Ensure your employment agreements are well-drafted and clear. Outline roles, salary, and intellectual property rights to avoid misunderstandings. Regularly review and update agreements to keep them legally compliant and relevant to your growing tech business.


Table of Contents

Say you are an employer looking to hire your first employee in your tech business. Before you make them an offer, there are a few things to consider. When hiring someone, you may have to share some of your essential business information and ideas for them to do their job, especially if you are a startup. So, how can you protect your tech business and your ideas? This article highlights the important terms to incorporate into an employment agreement to give your business the best level of protection, including:

  • intellectual property clauses; 
  • confidentiality clauses; and 
  • restraints. 

Intellectual Property Clause

Intellectual property (IP) refers to a person’s creation, invention, or design. Hence, we sometimes referred to it as ‘property of the mind’. Since IP is intangible, some people may not realise just how valuable it is. For most creators, their IP is an asset that belongs to them, as it can be sold, transferred or licensed. 

Why Does IP Matter For My Tech Business?

IP is often the most valuable asset of a tech startup. For example, you may have created new tech platforms or developed new ways to use technology. Hence, you would not want an employee running off with your brilliant ideas since you have invested time and money into developing those ideas.

Additionally, you want to ensure you own the IP your employee creates. You can make this clear by including a clause in your employment agreement that states that the ownership of all intellectual property the employee creates while working for your business is assigned to you.

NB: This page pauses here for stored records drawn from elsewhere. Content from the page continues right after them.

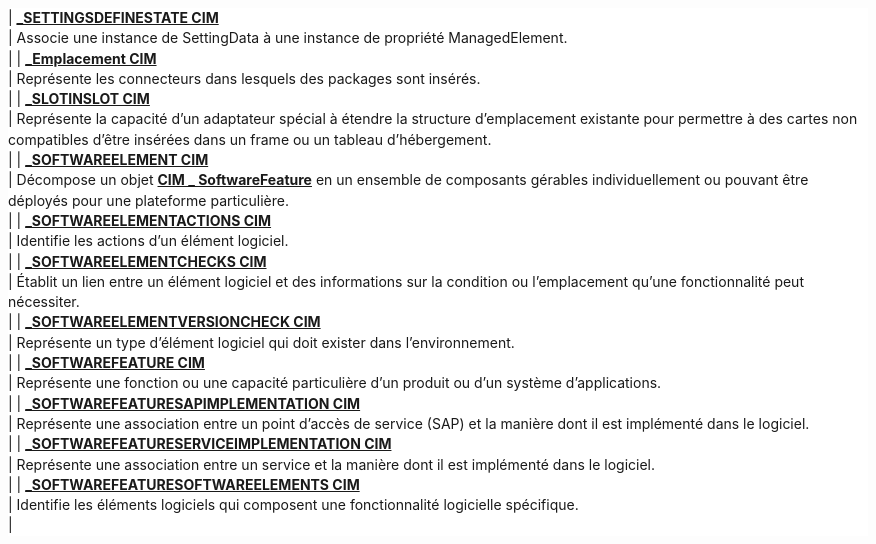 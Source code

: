 | [**\_SETTINGSDEFINESTATE CIM**](/previous-versions/windows/desktop/clushyperv/cim-settingsdefinestate)<br/>                                        | Associe une instance de SettingData à une instance de propriété ManagedElement.<br/>                                                                                                                                                                                                                                                                                                                  |
| [**\_Emplacement CIM**](/windows/desktop/CIMWin32Prov/cim-slot)<br/>                                                                 | Représente les connecteurs dans lesquels des packages sont insérés.<br/>                                                                                                                                                                                                                                                                                                                                    |
| [**\_SLOTINSLOT CIM**](/windows/desktop/CIMWin32Prov/cim-slotinslot)<br/>                                                     | Représente la capacité d’un adaptateur spécial à étendre la structure d’emplacement existante pour permettre à des cartes non compatibles d’être insérées dans un frame ou un tableau d’hébergement.<br/>                                                                                                                                                                                                                      |
| [**\_SOFTWAREELEMENT CIM**](/windows/desktop/CIMWin32Prov/cim-softwareelement)<br/>                                           | Décompose un objet [**CIM \_ SoftwareFeature**](/windows/desktop/CIMWin32Prov/cim-softwarefeature) en un ensemble de composants gérables individuellement ou pouvant être déployés pour une plateforme particulière.<br/>                                                                                                                                                                                                                          |
| [**\_SOFTWAREELEMENTACTIONS CIM**](/windows/desktop/CIMWin32Prov/cim-softwareelementactions)<br/>                             | Identifie les actions d’un élément logiciel.<br/>                                                                                                                                                                                                                                                                                                                                             |
| [**\_SOFTWAREELEMENTCHECKS CIM**](/windows/desktop/CIMWin32Prov/cim-softwareelementchecks)<br/>                               | Établit un lien entre un élément logiciel et des informations sur la condition ou l’emplacement qu’une fonctionnalité peut nécessiter.<br/>                                                                                                                                                                                                                                                                                              |
| [**\_SOFTWAREELEMENTVERSIONCHECK CIM**](/windows/desktop/CIMWin32Prov/cim-softwareelementversioncheck)<br/>                   | Représente un type d’élément logiciel qui doit exister dans l’environnement.<br/>                                                                                                                                                                                                                                                                                                                  |
| [**\_SOFTWAREFEATURE CIM**](/windows/desktop/CIMWin32Prov/cim-softwarefeature)<br/>                                           | Représente une fonction ou une capacité particulière d’un produit ou d’un système d’applications.<br/>                                                                                                                                                                                                                                                                                                            |
| [**\_SOFTWAREFEATURESAPIMPLEMENTATION CIM**](/windows/desktop/CIMWin32Prov/cim-softwarefeaturesapimplementation)<br/>         | Représente une association entre un point d’accès de service (SAP) et la manière dont il est implémenté dans le logiciel.<br/>                                                                                                                                                                                                                                                                                      |
| [**\_SOFTWAREFEATURESERVICEIMPLEMENTATION CIM**](/windows/desktop/CIMWin32Prov/cim-softwarefeatureserviceimplementation)<br/> | Représente une association entre un service et la manière dont il est implémenté dans le logiciel.<br/>                                                                                                                                                                                                                                                                                                         |
| [**\_SOFTWAREFEATURESOFTWAREELEMENTS CIM**](/windows/desktop/CIMWin32Prov/cim-softwarefeaturesoftwareelements)<br/>           | Identifie les éléments logiciels qui composent une fonctionnalité logicielle spécifique.<br/>                                                                                                                                                                                                                                                                                                                 |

Say you own a tech business that develops software for accounting firms. You hire your first employee to create a new software platform. Suppose your employee then resigns and starts using the new software for their business or another employer. If you have an IP clause in their employment agreement that vests you with the ownership of said IP, you can consider taking legal action against them.

Confidentiality Clause

There are two streams of confidential information. This includes information that the:

  • law says is confidential, such as trade secrets; and 
  • an agreement says is confidential, such as company manuals, training materials, and lists of suppliers or clients.

Why Does Confidentiality Matter For My Tech Business?

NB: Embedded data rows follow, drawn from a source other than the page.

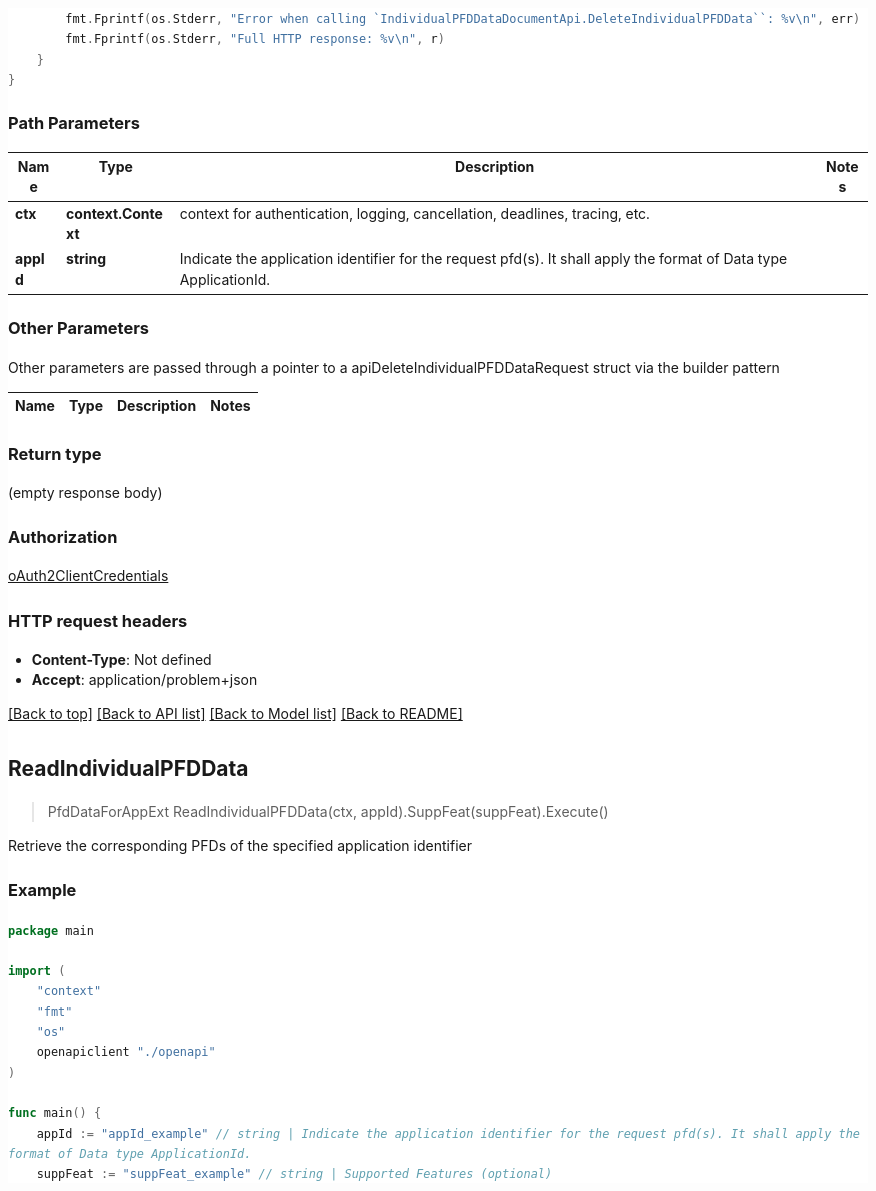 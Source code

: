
 ```go
        fmt.Fprintf(os.Stderr, "Error when calling `IndividualPFDDataDocumentApi.DeleteIndividualPFDData``: %v\n", err)
        fmt.Fprintf(os.Stderr, "Full HTTP response: %v\n", r)
    }
}
```

### Path Parameters


Name | Type | Description  | Notes
------------- | ------------- | ------------- | -------------
**ctx** | **context.Context** | context for authentication, logging, cancellation, deadlines, tracing, etc.
**appId** | **string** | Indicate the application identifier for the request pfd(s). It shall apply the format of Data type ApplicationId.  | 

### Other Parameters

Other parameters are passed through a pointer to a apiDeleteIndividualPFDDataRequest struct via the builder pattern


Name | Type | Description  | Notes
------------- | ------------- | ------------- | -------------


### Return type

 (empty response body)

### Authorization

[oAuth2ClientCredentials](../README.md#oAuth2ClientCredentials)

### HTTP request headers

- **Content-Type**: Not defined
- **Accept**: application/problem+json

[[Back to top]](#) [[Back to API list]](../README.md#documentation-for-api-endpoints)
[[Back to Model list]](../README.md#documentation-for-models)
[[Back to README]](../README.md)


## ReadIndividualPFDData

> PfdDataForAppExt ReadIndividualPFDData(ctx, appId).SuppFeat(suppFeat).Execute()

Retrieve the corresponding PFDs of the specified application identifier

### Example

```go
package main

import (
    "context"
    "fmt"
    "os"
    openapiclient "./openapi"
)

func main() {
    appId := "appId_example" // string | Indicate the application identifier for the request pfd(s). It shall apply the format of Data type ApplicationId. 
    suppFeat := "suppFeat_example" // string | Supported Features (optional)
```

As a startup, you may not have the option of keeping information confidential from your new employee. This is because you likely need assistance in many different business areas, and ensuring you are the only one with access to confidential information would be too difficult. This is where a confidential information clause in the employment agreement will give you the best level of protection. 

Suppose you own a tech business that has created a new app. An employee who has worked with you for a while has resigned. This employee had access to your confidential information, as it was impossible to prevent them from using it. Nevertheless, you find out that your employee shares your list of tech suppliers with their next employer. In this scenario, you can consider taking legal action against them and refer to the confidentiality clause in their employment agreement.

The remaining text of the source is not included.